::: Exercise materials :::

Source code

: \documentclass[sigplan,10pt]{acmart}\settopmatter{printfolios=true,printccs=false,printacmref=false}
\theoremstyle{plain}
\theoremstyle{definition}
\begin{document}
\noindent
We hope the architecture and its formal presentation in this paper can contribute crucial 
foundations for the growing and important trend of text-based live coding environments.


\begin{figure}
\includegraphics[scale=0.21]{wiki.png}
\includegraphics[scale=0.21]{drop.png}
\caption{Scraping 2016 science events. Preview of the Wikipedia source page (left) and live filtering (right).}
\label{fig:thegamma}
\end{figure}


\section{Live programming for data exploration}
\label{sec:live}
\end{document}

:::

Task details:
Each line above that contains the string "includegraphics" should be identified and copied.

Written answer:
\includegraphics[scale=0.21]{wiki.png}
\includegraphics[scale=0.21]{drop.png}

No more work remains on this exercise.